Banks have also started processing loans for MSMEs through system-driven processes, such as PSB 59 (PSB loans in 59 minutes) and Jan Samarth (national portal for government- sponsored schemes), which have been extended to agriculture and retail loans too. We have seen a 360-degree change in the role of technology in banking operations since the days when it was limited to routine, repetitive and standard transactions. In the last decade of the twentieth century, technology was used as an enabler for banking operations. Now, human resources are enablers and technology has assumed a dominant role with an increasing number of transactions coming within the ambit of straight-through processing. I remember an observation of a very senior banker who jokingly remarked that we are in the business of banking too, which shows how deeply technology has penetrated into the operational domain of banking and how every banker is now supposed to have basic knowledge of technology.

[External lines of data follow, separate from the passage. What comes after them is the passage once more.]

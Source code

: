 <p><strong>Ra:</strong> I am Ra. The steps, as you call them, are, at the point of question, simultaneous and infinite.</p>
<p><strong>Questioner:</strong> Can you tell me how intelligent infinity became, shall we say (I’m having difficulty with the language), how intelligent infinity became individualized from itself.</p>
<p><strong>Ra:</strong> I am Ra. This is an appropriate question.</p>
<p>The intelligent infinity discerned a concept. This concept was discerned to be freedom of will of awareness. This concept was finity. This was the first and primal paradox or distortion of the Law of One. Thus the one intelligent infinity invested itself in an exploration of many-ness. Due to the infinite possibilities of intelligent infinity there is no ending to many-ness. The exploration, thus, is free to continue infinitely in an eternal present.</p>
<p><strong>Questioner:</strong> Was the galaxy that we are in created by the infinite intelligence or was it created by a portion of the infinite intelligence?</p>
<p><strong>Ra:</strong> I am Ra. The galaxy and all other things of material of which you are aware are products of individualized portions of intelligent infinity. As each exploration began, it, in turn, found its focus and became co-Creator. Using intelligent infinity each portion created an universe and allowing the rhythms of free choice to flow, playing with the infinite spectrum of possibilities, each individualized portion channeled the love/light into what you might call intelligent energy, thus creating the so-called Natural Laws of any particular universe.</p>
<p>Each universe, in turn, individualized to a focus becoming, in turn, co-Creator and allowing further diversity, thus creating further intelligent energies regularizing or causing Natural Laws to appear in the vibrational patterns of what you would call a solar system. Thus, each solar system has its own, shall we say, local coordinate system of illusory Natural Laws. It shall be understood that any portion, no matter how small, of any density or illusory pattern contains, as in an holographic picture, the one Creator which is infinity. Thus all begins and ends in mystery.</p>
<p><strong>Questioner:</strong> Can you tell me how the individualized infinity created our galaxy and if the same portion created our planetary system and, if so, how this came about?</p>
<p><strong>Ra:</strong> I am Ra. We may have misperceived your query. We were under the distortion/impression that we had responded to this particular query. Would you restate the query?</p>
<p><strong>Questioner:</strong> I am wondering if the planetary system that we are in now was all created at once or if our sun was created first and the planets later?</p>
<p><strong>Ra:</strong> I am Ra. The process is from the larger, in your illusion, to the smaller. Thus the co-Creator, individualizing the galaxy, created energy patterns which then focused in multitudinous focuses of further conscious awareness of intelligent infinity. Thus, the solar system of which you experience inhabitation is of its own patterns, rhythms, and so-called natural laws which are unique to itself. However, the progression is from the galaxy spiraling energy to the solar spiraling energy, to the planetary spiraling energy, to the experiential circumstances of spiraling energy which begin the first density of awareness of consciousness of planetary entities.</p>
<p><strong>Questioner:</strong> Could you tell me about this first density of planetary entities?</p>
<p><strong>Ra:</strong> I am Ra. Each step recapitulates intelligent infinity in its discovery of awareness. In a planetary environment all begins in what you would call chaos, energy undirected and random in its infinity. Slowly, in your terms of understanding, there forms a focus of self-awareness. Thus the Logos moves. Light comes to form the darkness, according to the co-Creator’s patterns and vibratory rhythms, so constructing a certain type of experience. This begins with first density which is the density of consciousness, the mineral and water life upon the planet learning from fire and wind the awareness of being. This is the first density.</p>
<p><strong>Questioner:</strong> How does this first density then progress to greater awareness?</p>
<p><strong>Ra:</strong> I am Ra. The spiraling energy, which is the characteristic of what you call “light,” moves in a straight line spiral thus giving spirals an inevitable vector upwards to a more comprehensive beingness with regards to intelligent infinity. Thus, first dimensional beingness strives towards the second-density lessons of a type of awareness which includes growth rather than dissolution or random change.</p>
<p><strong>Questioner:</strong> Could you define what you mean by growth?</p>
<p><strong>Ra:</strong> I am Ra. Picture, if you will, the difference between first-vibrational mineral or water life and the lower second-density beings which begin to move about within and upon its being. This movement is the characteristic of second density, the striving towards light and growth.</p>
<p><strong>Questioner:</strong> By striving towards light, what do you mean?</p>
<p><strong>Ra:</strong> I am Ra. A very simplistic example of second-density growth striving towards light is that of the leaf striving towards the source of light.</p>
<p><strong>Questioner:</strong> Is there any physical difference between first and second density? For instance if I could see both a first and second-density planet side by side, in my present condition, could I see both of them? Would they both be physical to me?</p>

RRBs are late entrants in the field of technology because of their limited business volume with low profitability and the high cost of technology in the initial stage. Poor infrastructural facilities in rural areas were also one of the reasons for the delay in technological adoption. With the amalgamation of RRBs, they became bigger in size and improved profitability, which enabled RRBs to adopt technology. All RRBs are now on the CBS platform. Our bank also migrated to CBS in 2011, though the sponsor bank manages and supervises the data centre, which collectively takes care of all three RRBs. For the management of routine operational issues, the bank has deputed IT officers at the data centre and they also serve as a link between the sponsor bank’s data centre and our bank for the management of IT-related issues.

(Excerpted from Banker by Chance, Leader by Choice by Shiv B. Singh)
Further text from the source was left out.